Margaret A. Martin, for respondent.
OPINION
LARO, Judge: The case is before the Court on respondent’s
motion for summary judgment.1 Respondent moves for summary
adjudication in her favor, arguing that proceeds received by
petitioner in settlement of a lawsuit are not within section
104(a)(2) for lack of a personal injury. Respondent supports her
motion with the pleadings and the following exhibits:
(1) Petitioner’s 1989 Form 1120, U.S. Corporation Income Tax
Return; (2) petitioner’s “FIRST AMENDED COMPLAINT FOR DAMAGES”
(the Complaint), which was filed in the Superior Court of the
State of California mainly against three individuals, three
corporations, a California limited partnership, and 50 Does
(the Defendants); (3) the settlement agreement (the Agreement)
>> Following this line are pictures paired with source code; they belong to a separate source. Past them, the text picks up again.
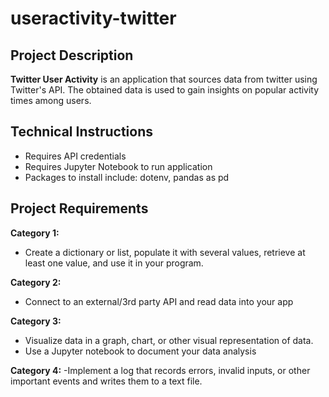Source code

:# useractivity-twitter

## Project Description

**Twitter User Activity**
is an application that sources data from twitter using Twitter's API.
The obtained data is used to gain insights on popular activity times among users.

## Technical Instructions
- Requires API credentials
- Requires Jupyter Notebook to run application
- Packages to install include: dotenv, pandas as pd

## Project Requirements

**Category 1:**
- Create a dictionary or list, populate it with several values, retrieve at least one value, and use it in your program.

**Category 2:**
- Connect to an external/3rd party API and read data into your app

**Category 3:**
- Visualize data in a graph, chart, or other visual representation of data.
- Use a Jupyter notebook to document your data analysis 

**Category 4:**
-Implement a log that records errors, invalid inputs, or other important events and writes them to a text file.
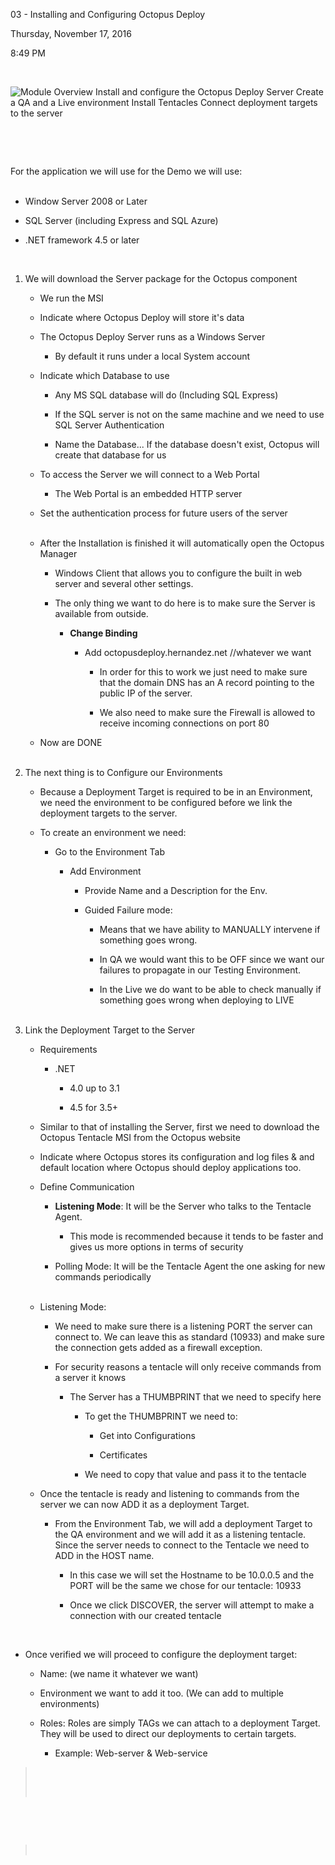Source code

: 03 - Installing and Configuring Octopus Deploy

Thursday, November 17, 2016

8:49 PM

 

![Module Overview Install and configure the Octopus Deploy Server Create a QA and a Live environment Install Tentacles Connect deployment targets to the server ](002_03_-_Installing_and_Configuring_Octopus_Deploy_000.png)

 

 

For the application we will use for the Demo we will use:\
 

-   Window Server 2008 or Later

-   SQL Server (including Express and SQL Azure)

-   .NET framework 4.5 or later

 

1.  We will download the Server package for the Octopus component

    -   We run the MSI

    -   Indicate where Octopus Deploy will store it\'s data

    -   The Octopus Deploy Server runs as a Windows Server

        -   By default it runs under a local System account

    -   Indicate which Database to use

        -   Any MS SQL database will do (Including SQL Express)

        -   If the SQL server is not on the same machine and we need to use SQL Server Authentication

        -   Name the Database... If the database doesn\'t exist, Octopus will create that database for us

    -   To access the Server we will connect to a Web Portal

        -   The Web Portal is an embedded HTTP server

    -   Set the authentication process for future users of the server\
         

    -   After the Installation is finished it will automatically open the Octopus Manager

        -   Windows Client that allows you to configure the built in web server and several other settings.

        -   The only thing we want to do here is to make sure the Server is available from outside.

            -   **Change Binding**

                -   Add octopusdeploy.hernandez.net //whatever we want

                    -   In order for this to work we just need to make sure that the domain DNS has an A record pointing to the public IP of the server.

                    -   We also need to make sure the Firewall is allowed to receive incoming connections on port 80

    -   Now are DONE\
         

2.  The next thing is to Configure our Environments

    -   Because a Deployment Target is required to be in an Environment, we need the environment to be configured before we link the deployment targets to the server.

    -   To create an environment we need:

        -   Go to the Environment Tab

            -   Add Environment

                -   Provide Name and a Description for the Env.

                -   Guided Failure mode:

                    -   Means that we have ability to MANUALLY intervene if something goes wrong.

                    -   In QA we would want this to be OFF since we want our failures to propagate in our Testing Environment.

                    -   In the Live we do want to be able to check manually if something goes wrong when deploying to LIVE\
                         

3.  Link the Deployment Target to the Server

    -   Requirements

        -   .NET

            -   4.0 up to 3.1

            -   4.5 for 3.5+

    -   Similar to that of installing the Server, first we need to download the Octopus Tentacle MSI from the Octopus website

    -   Indicate where Octopus stores its configuration and log files & and default location where Octopus should deploy applications too.

    -   Define Communication

        -   **Listening Mode**: It will be the Server who talks to the Tentacle Agent.

            -   This mode is recommended because it tends to be faster and gives us more options in terms of security

        -   Polling Mode: It will be the Tentacle Agent the one asking for new commands periodically\
             

    -   Listening Mode:

        -   We need to make sure there is a listening PORT the server can connect to. We can leave this as standard (10933) and make sure the connection gets added as a firewall exception.

        -   For security reasons a tentacle will only receive commands from a server it knows

            -   The Server has a THUMBPRINT that we need to specify here

                -   To get the THUMBPRINT we need to:

                    -   Get into Configurations

                    -   Certificates

                -   We need to copy that value and pass it to the tentacle

    -   Once the tentacle is ready and listening to commands from the server we can now ADD it as a deployment Target.

        -   From the Environment Tab, we will add a deployment Target to the QA environment and we will add it as a listening tentacle. Since the server needs to connect to the Tentacle we need to ADD in the HOST name.

            -   In this case we will set the Hostname to be 10.0.0.5 and the PORT will be the same we chose for our tentacle: 10933

            -   Once we click DISCOVER, the server will attempt to make a connection with our created tentacle

 

-   Once verified we will proceed to configure the deployment target:

    -   Name: (we name it whatever we want)

    -   Environment we want to add it too. (We can add to multiple environments)

    -   Roles: Roles are simply TAGs we can attach to a deployment Target. They will be used to direct our deployments to certain targets.

        -   Example: Web-server & Web-service

>  
>
>  

 

 

>  

 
that resolved the litigation surrounding the Complaint; and
(4) the subject notice of deficiency. Petitioner objects to
respondent’s motion, alleging that the settlement proceeds would
have been within section 104(a)(2) if its president/sole
shareholder, John Magaddino, had operated its business as a sole
1
Petitioner petitioned the Court to redetermine
respondent’s determination of an $85,528 deficiency in its
taxable year ended Sept. 30, 1990.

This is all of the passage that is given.